Capri is a four-square-mile slab of limestone rising sheer from the Bay of Naples — a separate trip from the mainland Amalfi Coast despite the visual rhyme, with its own ferries from Naples and Sorrento and its own seasonal pulse. It has been a place of glorious retreat for two thousand years: Tiberius ruled the empire from Villa Jovis on the eastern cliff, and Augustus before him called the island Apragopolis — the city of doing nothing. The writers followed and never really stopped; Norman Douglas, Compton Mackenzie, Rilke, Neruda and Graham Greene all worked from versions of the same terrace above the same rocks.

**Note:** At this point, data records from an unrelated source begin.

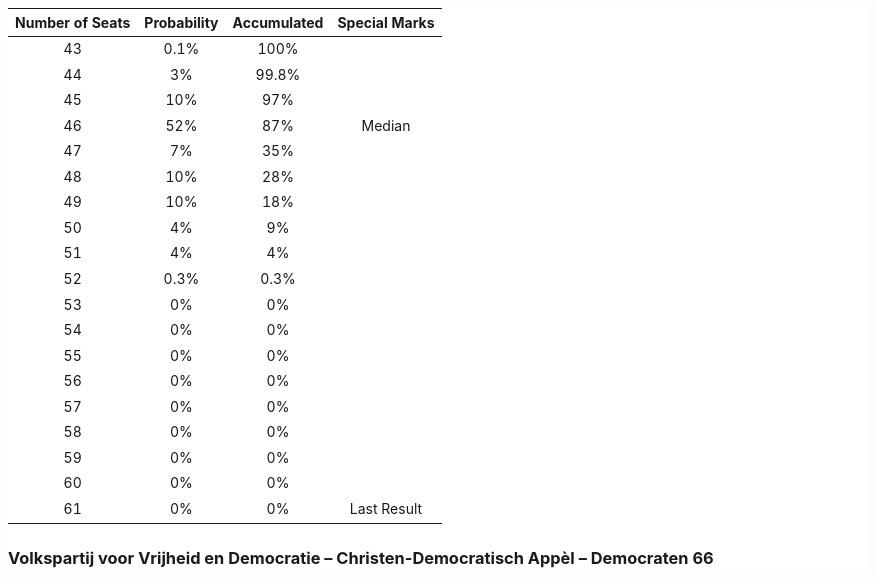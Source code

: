 | Number of Seats | Probability | Accumulated | Special Marks |
|:---------------:|:-----------:|:-----------:|:-------------:|
| 43 | 0.1% | 100% |  |
| 44 | 3% | 99.8% |  |
| 45 | 10% | 97% |  |
| 46 | 52% | 87% | Median |
| 47 | 7% | 35% |  |
| 48 | 10% | 28% |  |
| 49 | 10% | 18% |  |
| 50 | 4% | 9% |  |
| 51 | 4% | 4% |  |
| 52 | 0.3% | 0.3% |  |
| 53 | 0% | 0% |  |
| 54 | 0% | 0% |  |
| 55 | 0% | 0% |  |
| 56 | 0% | 0% |  |
| 57 | 0% | 0% |  |
| 58 | 0% | 0% |  |
| 59 | 0% | 0% |  |
| 60 | 0% | 0% |  |
| 61 | 0% | 0% | Last Result |

### Volkspartij voor Vrijheid en Democratie – Christen-Democratisch Appèl – Democraten 66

The island divides cleanly in two. Capri town fills the saddle between the limestone peaks and carries the glamour; Anacapri, on the upper plateau, is the older, whitewashed, quieter half. Around the edges lie the set pieces — the Faraglioni stacks off the eastern point, the Blue Grotto on the northwest coast, the swimming coves of Marina Piccola to the south.
What changes everything is the boat schedule. In season the island absorbs thousands of day-trippers between mid-morning and five o'clock; when the last ferries pull out, Capri returns to itself, and the evening — the Piazzetta lit, the lanes emptied, the rocks going dark offshore — belongs to the people who stayed. Staying is the point.